Anonymous ID: 7d3eff Sept. 20, 2020, 4 a.m. No.10719235   🗄️.is 🔗kun   >>9240 >>9259 >>9262 >>9274

So I thought I would search pidgin drone…end up with an article from the Audubon Society dated 11/16/18…

Mentions a conspiracy theory about birds being replaced by drones…

Then mentions Qanon…

 

https://www.audubon.org/news/are-birds-actually-government-issued-drones-so-says-new-conspiracy-theory-making

Anonymous ID: 7d3eff Sept. 20, 2020, 4:23 a.m. No.10719328   🗄️.is 🔗kun

>>10719262

Article continued

 

How could Birds Aren’t Real gain more dark-web cred then? “Conspiracy theories offer a way for the world to make sense, and they offer a sense of purpose to the purposeless,” Binkowski writes. “If Birds Aren't Real hinted at some larger, dark pattern, it would really take flight.”

 

For now, though, this shallow conspiracy seems harmless and may even be a net gain for birds.

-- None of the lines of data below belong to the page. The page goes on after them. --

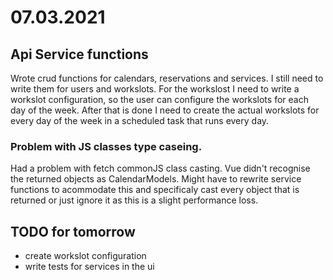 # 07.03.2021

## Api Service functions

Wrote crud functions for calendars, reservations and services.
I still need to write them for users and workslots.
For the workslost I need to write a workslot configuration, so the user can configure the workslots for each day of the week.
After that is done I need to create the actual workslots for every day of the week in a scheduled task that runs every day.


### Problem with JS classes type caseing.

Had a problem with fetch commonJS class casting.
Vue didn't recognise the returned objects as CalendarModels.
Might have to rewrite service functions to acommodate this and specificaly cast every object that is returned or just ignore it as this is a slight performance loss.


## TODO for tomorrow
- create workslot configuration
- write tests for services in the ui


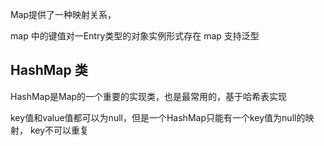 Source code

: 

Map提供了一种映射关系，

map 中的键值对一Entry类型的对象实例形式存在
map 支持泛型

## HashMap 类
HashMap是Map的一个重要的实现类，也是最常用的，基于哈希表实现

key值和value值都可以为null，但是一个HashMap只能有一个key值为null的映射，
key不可以重复
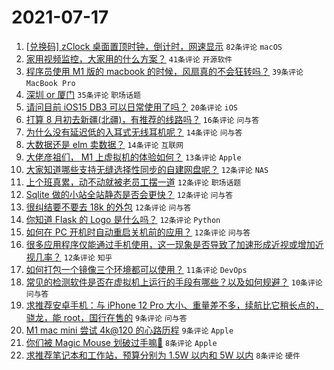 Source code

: # 2021-07-17

1. [[兑换码] zClock 桌面置顶时钟，倒计时，网速显示](https://www.v2ex.com/t/790028) `82条评论` `macOS`
1. [家用视频监控，大家用的什么方案？](https://www.v2ex.com/t/790029) `41条评论` `开源软件`
1. [程序员使用 M1 版的 macbook 的时候，风扇真的不会狂转吗？](https://www.v2ex.com/t/790050) `39条评论` `MacBook Pro`
1. [深圳 or 厦门](https://www.v2ex.com/t/790076) `35条评论` `职场话题`
1. [请问目前 iOS15 DB3 可以日常使用了吗？](https://www.v2ex.com/t/790053) `20条评论` `iOS`
1. [打算 8 月初去新疆(北疆)，有推荐的线路吗？](https://www.v2ex.com/t/790087) `16条评论` `问与答`
1. [为什么没有延迟低的入耳式无线耳机呢？](https://www.v2ex.com/t/790097) `14条评论` `问与答`
1. [大数据还是 elm 卖数据？](https://www.v2ex.com/t/790031) `14条评论` `互联网`
1. [大佬彦祖们， M1 上虚拟机的体验如何？](https://www.v2ex.com/t/790083) `13条评论` `Apple`
1. [大家知道哪些支持无缝选择性同步的自建网盘呢？](https://www.v2ex.com/t/790112) `12条评论` `NAS`
1. [上个班真累，动不动就被老员工摆一道](https://www.v2ex.com/t/790098) `12条评论` `职场话题`
1. [Sqlite 做的小站全站静态是否会更快？](https://www.v2ex.com/t/790096) `12条评论` `问与答`
1. [很纠结要不要去 18k 的外包](https://www.v2ex.com/t/790095) `12条评论` `问与答`
1. [你知道 Flask 的 Logo 是什么吗？](https://www.v2ex.com/t/790094) `12条评论` `Python`
1. [如何在 PC 开机时自动重启关机前的应用？](https://www.v2ex.com/t/790056) `12条评论` `问与答`
1. [很多应用程序仅能通过手机使用，这一现象是否导致了加速形成近视或增加近视几率？](https://www.v2ex.com/t/790032) `12条评论` `知乎`
1. [如何打包一个镜像三个环境都可以使用？](https://www.v2ex.com/t/790104) `11条评论` `DevOps`
1. [常见的检测软件是否在虚拟机上运行的手段有哪些？以及如何规避？](https://www.v2ex.com/t/790077) `10条评论` `问与答`
1. [求推荐安卓手机：与 iPhone 12 Pro 大小、重量差不多，续航比它稍长点的，骁龙，能 root，国行在售的](https://www.v2ex.com/t/790085) `9条评论` `问与答`
1. [M1 mac mini 尝试 4k@120 的心路历程](https://www.v2ex.com/t/790052) `9条评论` `Apple`
1. [你们被 Magic Mouse 划破过手嘛👀](https://www.v2ex.com/t/790092) `8条评论` `Apple`
1. [求推荐笔记本和工作站，预算分别为 1.5W 以内和 5W 以内](https://www.v2ex.com/t/790025) `8条评论` `硬件`
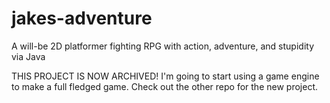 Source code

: # jakes-adventure
A will-be 2D platformer fighting RPG with action, adventure, and stupidity via Java

THIS PROJECT IS NOW ARCHIVED! I'm going to start using a game engine to make a full fledged game. Check out the other repo for the new project.

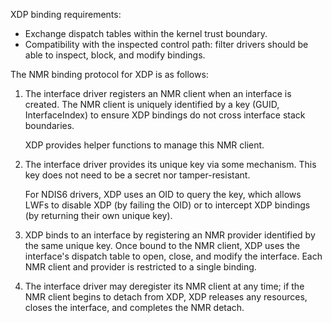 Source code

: XDP binding requirements:

-   Exchange dispatch tables within the kernel trust boundary.
-   Compatibility with the inspected control path: filter drivers should be able
    to inspect, block, and modify bindings.

The NMR binding protocol for XDP is as follows:

1.  The interface driver registers an NMR client when an interface is created.
    The NMR client is uniquely identified by a key (GUID, InterfaceIndex) to
    ensure XDP bindings do not cross interface stack boundaries.

    XDP provides helper functions to manage this NMR client.

2.  The interface driver provides its unique key via some mechanism. This key
    does not need to be a secret nor tamper-resistant.

    For NDIS6 drivers, XDP uses an OID to query the key, which allows LWFs to
    disable XDP (by failing the OID) or to intercept XDP bindings (by returning
    their own unique key).

3.  XDP binds to an interface by registering an NMR provider identified by the
    same unique key. Once bound to the NMR client, XDP uses the interface's
    dispatch table to open, close, and modify the interface. Each NMR client and
    provider is restricted to a single binding.

4.  The interface driver may deregister its NMR client at any time; if the NMR
    client begins to detach from XDP, XDP releases any resources, closes the
    interface, and completes the NMR detach.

Jordan Rutter, the director of public relations at the American Bird Conservancy, thinks the intricate history behind McIndoe’s movement is hilarious and thus, something positive. “Anything that gets people talking about birds is a good thing,” she says. “It’s definitely a way we can start a conversation.”

 

The filmmaker Oliver Stone once wrote that Kennedy’s assassination is “a mystery wrapped in a riddle inside an enigma.” Birds Aren’t Real, on the other hand, is a chimera of conspiracies that wraps satire, modern insecurities, and internet culture into a successful marketing scheme.